Fighting as a lightweight and for the first time since suffering his lone defeat to Mikey Garcia, Matt Remillard made his ring return against the durable Augustine Mauras in a scheduled eight rounder. Mauras came out the quicker of the two, but Remillard punched with more authority and purpose with the jab and uppercut to the body. Mauras went downstairs himself, but the first frame was clearly won by “Sharpshooter” Remillard. The second began with Remillard popping a stiff jab and Mauras swinging with wild intent. Each man absorbed the other’s power well. Remillard’s work to the basement remained intense. Mauras turned aggressor at the end to make the second round tight. The third round started even quicker, affirming the genuine dislike the two fighters had for one another. Both launched heavy hooks and both landed at least partially. Mauras was warned for leading with his head as Remillard was pinned against the ropes. The action remained give and take through the round. Words were exchanged at the bell between the two corners. The fourth did not show signs of either man slowing down. Mauras landed his cleanest punches of the bout up to this point and likely won the round. Remillard pressed forward after breaks from the referee to persistently ply his trade.

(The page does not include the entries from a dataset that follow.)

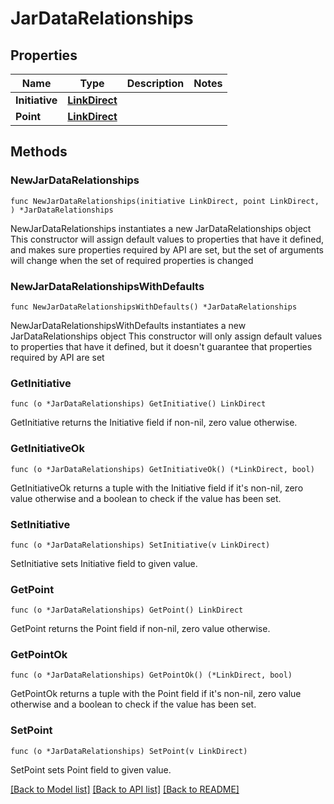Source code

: # JarDataRelationships

## Properties

Name | Type | Description | Notes
------------ | ------------- | ------------- | -------------
**Initiative** | [**LinkDirect**](LinkDirect.md) |  | 
**Point** | [**LinkDirect**](LinkDirect.md) |  | 

## Methods

### NewJarDataRelationships

`func NewJarDataRelationships(initiative LinkDirect, point LinkDirect, ) *JarDataRelationships`

NewJarDataRelationships instantiates a new JarDataRelationships object
This constructor will assign default values to properties that have it defined,
and makes sure properties required by API are set, but the set of arguments
will change when the set of required properties is changed

### NewJarDataRelationshipsWithDefaults

`func NewJarDataRelationshipsWithDefaults() *JarDataRelationships`

NewJarDataRelationshipsWithDefaults instantiates a new JarDataRelationships object
This constructor will only assign default values to properties that have it defined,
but it doesn't guarantee that properties required by API are set

### GetInitiative

`func (o *JarDataRelationships) GetInitiative() LinkDirect`

GetInitiative returns the Initiative field if non-nil, zero value otherwise.

### GetInitiativeOk

`func (o *JarDataRelationships) GetInitiativeOk() (*LinkDirect, bool)`

GetInitiativeOk returns a tuple with the Initiative field if it's non-nil, zero value otherwise
and a boolean to check if the value has been set.

### SetInitiative

`func (o *JarDataRelationships) SetInitiative(v LinkDirect)`

SetInitiative sets Initiative field to given value.


### GetPoint

`func (o *JarDataRelationships) GetPoint() LinkDirect`

GetPoint returns the Point field if non-nil, zero value otherwise.

### GetPointOk

`func (o *JarDataRelationships) GetPointOk() (*LinkDirect, bool)`

GetPointOk returns a tuple with the Point field if it's non-nil, zero value otherwise
and a boolean to check if the value has been set.

### SetPoint

`func (o *JarDataRelationships) SetPoint(v LinkDirect)`

SetPoint sets Point field to given value.



[[Back to Model list]](../README.md#documentation-for-models) [[Back to API list]](../README.md#documentation-for-api-endpoints) [[Back to README]](../README.md)


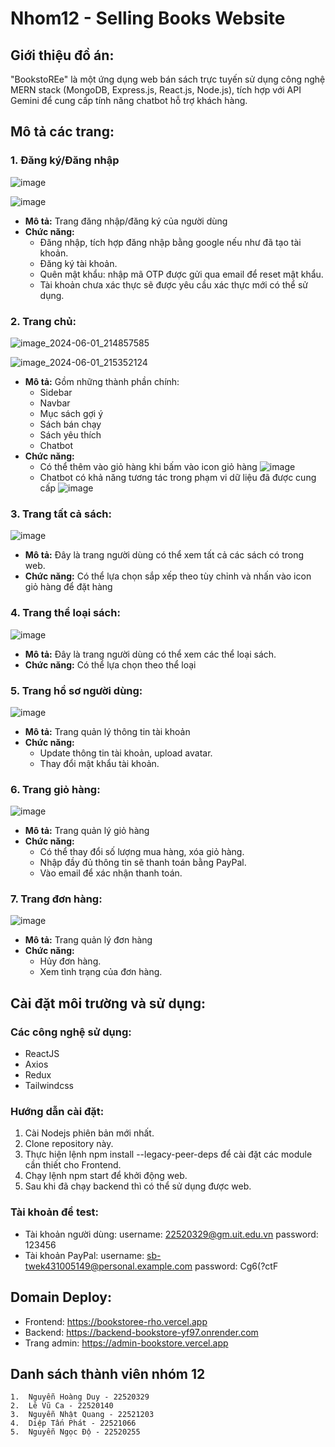 # Nhom12 - Selling Books Website

## Giới thiệu đồ án:

"BookstoREe" là một ứng dụng web bán sách trực tuyến sử dụng công nghệ MERN stack (MongoDB, Express.js, React.js, Node.js), tích hợp với API Gemini để cung cấp tính năng chatbot hỗ trợ khách hàng.

## Mô tả các trang:

### 1. Đăng ký/Đăng nhập

![image]("public\assets\anh1.png")

![image]("public\assets\anh2.png")

- **Mô tả:** Trang đăng nhập/đăng ký của người dùng
- **Chức năng:**
  - Đăng nhập, tích hợp đăng nhập bằng google nếu như đã tạo tài khoản.
  - Đăng ký tài khoản.
  - Quên mật khẩu: nhập mã OTP được gửi qua email để reset mật khẩu.
  - Tài khoản chưa xác thực sẽ được yêu cầu xác thực mới có thể sử dụng.

### 2. Trang chủ:

![image_2024-06-01_214857585](https://hackmd.io/_uploads/HJnJH3u4C.jpg)

![image_2024-06-01_215352124](https://hackmd.io/_uploads/r1ObL3uER.png)

- **Mô tả:** Gồm những thành phần chính:
  - Sidebar
  - Navbar
  - Mục sách gợi ý
  - Sách bán chạy
  - Sách yêu thích
  - Chatbot
- **Chức năng:**
  - Có thể thêm vào giỏ hàng khi bấm vào icon giỏ hàng
  ![image](https://hackmd.io/_uploads/r1A_UndVR.png)
  - Chatbot có khả năng tương tác trong phạm vi dữ liệu đã được cung cấp
  ![image](https://hackmd.io/_uploads/Hk-e9n_E0.png)

### 3. Trang tất cả sách:

![image](https://hackmd.io/_uploads/ryo0Dh_NC.png)

- **Mô tả:** Đây là trang người dùng có thể xem tất cả các sách có trong web.
- **Chức năng:** Có thể lựa chọn sắp xếp theo tùy chỉnh và nhấn vào icon giỏ hàng để đặt hàng

### 4. Trang thể loại sách:

![image](https://hackmd.io/_uploads/SkQIdnOER.png)

- **Mô tả:** Đây là trang người dùng có thể xem các thể loại sách.
- **Chức năng:** Có thể lựa chọn theo thể loại

### 5. Trang hồ sơ người dùng:

![image](https://hackmd.io/_uploads/ByL3u3dER.png)

- **Mô tả:** Trang quản lý thông tin tài khoản
- **Chức năng:**
  - Update thông tin tài khoản, upload avatar.
  - Thay đổi mật khẩu tài khoản.

### 6. Trang giỏ hàng:

![image](https://hackmd.io/_uploads/HyXMY2dV0.png)

- **Mô tả:** Trang quản lý giỏ hàng
- **Chức năng:**
  - Có thể thay đổi số lượng mua hàng, xóa giỏ hàng.
  - Nhập đầy đủ thông tin sẽ thanh toán bằng PayPal.
  - Vào email để xác nhận thanh toán.

### 7. Trang đơn hàng:

![image](https://hackmd.io/_uploads/S1qDKh_VC.png)

- **Mô tả:** Trang quản lý đơn hàng
- **Chức năng:**
  - Hủy đơn hàng.
  - Xem tình trạng của đơn hàng.

## Cài đặt môi trường và sử dụng:

### Các công nghệ sử dụng:

- ReactJS
- Axios
- Redux
- Tailwindcss

### Hướng dẫn cài đặt:

1. Cài Nodejs phiên bản mới nhất.
2. Clone repository này.
3. Thực hiện lệnh npm install --legacy-peer-deps để cài đặt các module cần thiết cho Frontend.
4. Chạy lệnh npm start để khởi động web.
5. Sau khi đã chạy backend thì có thể sử dụng được web.

### Tài khoản để test:

- Tài khoản người dùng:
  username: 22520329@gm.uit.edu.vn
  password: 123456
- Tài khoản PayPal:
  username: sb-twek431005149@personal.example.com
  password: Cg6(?ctF

## Domain Deploy:

- Frontend: https://bookstoree-rho.vercel.app
- Backend: https://backend-bookstore-yf97.onrender.com
- Trang admin: https://admin-bookstore.vercel.app

## Danh sách thành viên nhóm 12

    1.  Nguyễn Hoàng Duy - 22520329
    2.  Lê Vũ Ca - 22520140
    3.  Nguyễn Nhật Quang - 22521203
    4.  Diệp Tấn Phát - 22521066
    5.  Nguyễn Ngọc Độ - 22520255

Remillard started the fifth stepping into his punches more as if he was ready for an early night. Mauras did not comply, but absorbed some hellacious jabs to the snout. Mauras worked Remillard’s ribs along the ropes, but Remillard seemed content to show that he could take it. The two exchanged hooks at the bell and then tried to extend the round with more bravado. Mauras looked stunned by a straight right mid-way through the sixth. Both men showed a little wear around the eyes. Remillard hot dogged to the crowd, attempting a behind the back punch while Mauras tied up his other arm. The seventh-round round was more of the same. Any time Mauras showed signs of wilting, he came back to nail Remillard to the body. For his work, Remillard fed him more punishment opening a cut inside the mouth. In the eighth and final round, both boxers finished how they started and went blow for blow. After the final bell, the three judges saw the contest 80-71, 79-72, and 78-73. Remillard upped his dossier to 24-1-0 (13). Mauras fell to 6-2-3 (3).


After the bout, Remillard was disappointed by his performance even though he had the Palladium crowd on their feet for twenty-four minutes of action.


"I felt real off until the later rounds," Remillard stated. "I felt like I needed to get him out to have an impressive performance. To make a little statement."


The eight rounds of hard work will undoubtedly serve Remillard better than a blowout after several rounds. The end point now is that Remillard is back. Back to consider future opposition and build his way back into contention. Names such a Dat Nguyen and Billy Dib have circulated only in rumor as potential interests between now and December.


Connecticut’s “Marvelous” Mykquan Williams put his undefeated record on the line against Mexico’s Israel Rojas in a 140-pound bout scheduled for four rounds. In a sensational display of body punching, Williams, 18, hurt Rojas to the body almost immediately with a left hook. The same punch landed again and again before Rojas sank to the canvas. One attempt to rise was made, but Rojas’ legs had other plans. The official time of the stoppage was 2:05. Williams raised his record to 6-0-0 (4). Rojas crashed to 10-16-0 (3).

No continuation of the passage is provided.